Love in the Resolutes Club | Restaurant Reviews | Halifax, Nova Scotia | THE COAST

Love in the Resolutes Club

The Resolutes Club is a special place where the food is perfectly generic, the prices are low and the bartender remembers your name.

Love in the Resolutes Club
The Resolutes burger is as huge as it is tasty.

It's easy to feel behind the times when it comes to restaurants, with new places opening and old places closing like clockwork, almost as regularly as the sun rises and sets. But it's not often you feel a hundred years behind the times.

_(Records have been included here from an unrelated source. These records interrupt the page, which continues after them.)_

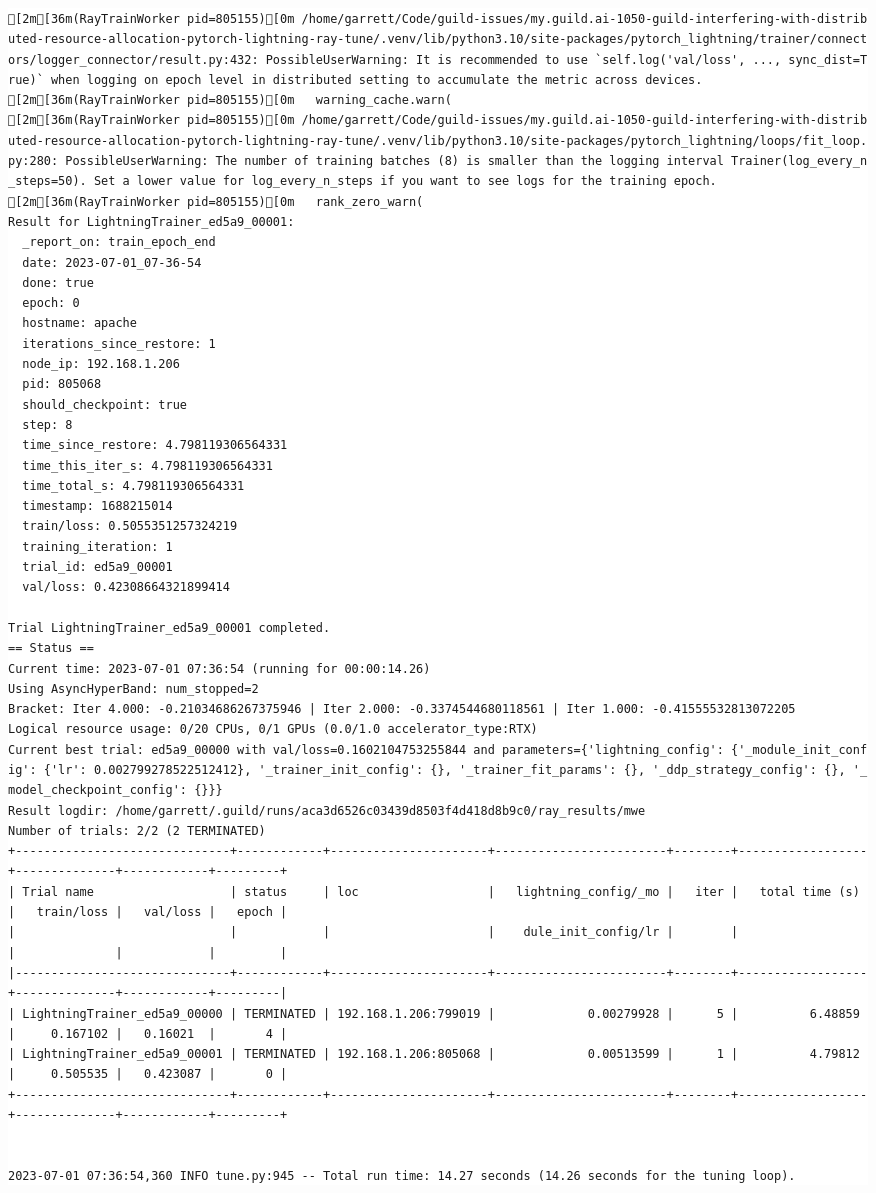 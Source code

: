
 ```
[2m[36m(RayTrainWorker pid=805155)[0m /home/garrett/Code/guild-issues/my.guild.ai-1050-guild-interfering-with-distributed-resource-allocation-pytorch-lightning-ray-tune/.venv/lib/python3.10/site-packages/pytorch_lightning/trainer/connectors/logger_connector/result.py:432: PossibleUserWarning: It is recommended to use `self.log('val/loss', ..., sync_dist=True)` when logging on epoch level in distributed setting to accumulate the metric across devices.
[2m[36m(RayTrainWorker pid=805155)[0m   warning_cache.warn(
[2m[36m(RayTrainWorker pid=805155)[0m /home/garrett/Code/guild-issues/my.guild.ai-1050-guild-interfering-with-distributed-resource-allocation-pytorch-lightning-ray-tune/.venv/lib/python3.10/site-packages/pytorch_lightning/loops/fit_loop.py:280: PossibleUserWarning: The number of training batches (8) is smaller than the logging interval Trainer(log_every_n_steps=50). Set a lower value for log_every_n_steps if you want to see logs for the training epoch.
[2m[36m(RayTrainWorker pid=805155)[0m   rank_zero_warn(
Result for LightningTrainer_ed5a9_00001:
  _report_on: train_epoch_end
  date: 2023-07-01_07-36-54
  done: true
  epoch: 0
  hostname: apache
  iterations_since_restore: 1
  node_ip: 192.168.1.206
  pid: 805068
  should_checkpoint: true
  step: 8
  time_since_restore: 4.798119306564331
  time_this_iter_s: 4.798119306564331
  time_total_s: 4.798119306564331
  timestamp: 1688215014
  train/loss: 0.5055351257324219
  training_iteration: 1
  trial_id: ed5a9_00001
  val/loss: 0.42308664321899414
  
Trial LightningTrainer_ed5a9_00001 completed.
== Status ==
Current time: 2023-07-01 07:36:54 (running for 00:00:14.26)
Using AsyncHyperBand: num_stopped=2
Bracket: Iter 4.000: -0.21034686267375946 | Iter 2.000: -0.3374544680118561 | Iter 1.000: -0.41555532813072205
Logical resource usage: 0/20 CPUs, 0/1 GPUs (0.0/1.0 accelerator_type:RTX)
Current best trial: ed5a9_00000 with val/loss=0.1602104753255844 and parameters={'lightning_config': {'_module_init_config': {'lr': 0.002799278522512412}, '_trainer_init_config': {}, '_trainer_fit_params': {}, '_ddp_strategy_config': {}, '_model_checkpoint_config': {}}}
Result logdir: /home/garrett/.guild/runs/aca3d6526c03439d8503f4d418d8b9c0/ray_results/mwe
Number of trials: 2/2 (2 TERMINATED)
+------------------------------+------------+----------------------+------------------------+--------+------------------+--------------+------------+---------+
| Trial name                   | status     | loc                  |   lightning_config/_mo |   iter |   total time (s) |   train/loss |   val/loss |   epoch |
|                              |            |                      |    dule_init_config/lr |        |                  |              |            |         |
|------------------------------+------------+----------------------+------------------------+--------+------------------+--------------+------------+---------|
| LightningTrainer_ed5a9_00000 | TERMINATED | 192.168.1.206:799019 |             0.00279928 |      5 |          6.48859 |     0.167102 |   0.16021  |       4 |
| LightningTrainer_ed5a9_00001 | TERMINATED | 192.168.1.206:805068 |             0.00513599 |      1 |          4.79812 |     0.505535 |   0.423087 |       0 |
+------------------------------+------------+----------------------+------------------------+--------+------------------+--------------+------------+---------+


2023-07-01 07:36:54,360	INFO tune.py:945 -- Total run time: 14.27 seconds (14.26 seconds for the tuning loop).
```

Started in 1901, the Resolutes Amateur Athletics Club of Halifax is the oldest members-only club in the province, a non-profit that has a mission statement to promote "athletic and physical improvement of its members and to encourage social activity of its members within the community." They use their member fees to support groups like Halifax TARS Rugby.

The club is in an inconspicuous little building on Inglis Street. Come Join Us, says a sign on the door. Never one to turn down an invitation, I did.

My first visit was with my friend Shawn, a member, and his wife, Ivy. We went for brunch. I had steak and eggs---a cheap cut of meat elevated with decent seasoning and deft cooking to a pretty perfect medium-rare. The eggs were equally well-cooked. Home fries and toast finished the plate with a little wedge of orange, and a passable cup of coffee rounded out the meal. The bill was 12 bucks: I was in love. I bought my membership when I paid my bill.

After a few more brunches and a wing night (40 cents!), I decide to head out for a night of music, a Northern Soul night put on by the Halifax Scooter Council. I meet a few friends for dinner beforehand.

Arriving early, I sit at the front, at one of the slightly sticky dark wood tables tucked into a banquette bench that runs the curve of the bay window. This is where I favour for brunch, too. A baseball game glows silently in the corner, a refuge from the soccer that has a crowd transfixed in the back of the bar.

The bar is a long curved line in the middle of the club. Beer pitchers hang above, and a jar of two-dollar pepperoni sits atop it. The only thing missing is a jar of pickled eggs. Light fixtures run the length of it like a row of low-flying UFOs. A window to the kitchen glows at the very end of it.

The bar essentially feels like an abbreviated Cheers. One of the bartenders has the same affable charm as Sam Malone, the other has none of the uptight pomposity of Diane Chambers. Upon learning my name, the former uses it each time I order a drink, not forgetting it as the crowd changes. The latter is never without a smile.

The crowd is diverse---young guys in hoodies and ball caps, retirees in checked shirts and knit sweaters, groups of young women drinking beer and playing shuffleboard, and older women sipping wine. I've arrived earlier than my friends, so I nurse a gin tonic and watch the game. Between the hollered OOHs and UGHs that punctuate a good or bad play, I catch a snippet of a conversation about the Halifax Explosion and another about a bad date.

When my friends arrive, they order some draughts and we get our food. I've opted for the signature Resolutes burger ($9.25) with potato skins on the side. The burger is huge and delicious with havarti and frizzy fried onions, the skins are super crisp. An assortment of other fried goods are scattered around: another burger, mozza sticks ($5.50), a buffalo chicken burger ($9.50), chicken fingers ($9) with fries. It's all cheap, generic fried food, and it's just great.

When I pay my tab, the bartender sorts through what looks like a deck of credit cards, still not forgetting my name. Charles Burrows Charles would be proud. It's the kind of attention that breeds regulars.

Honestly, the Resolutes Club is essentially immune to a review. You can take or leave it at face value---it's not pretending to be anything other than it is. And me? I'll take it.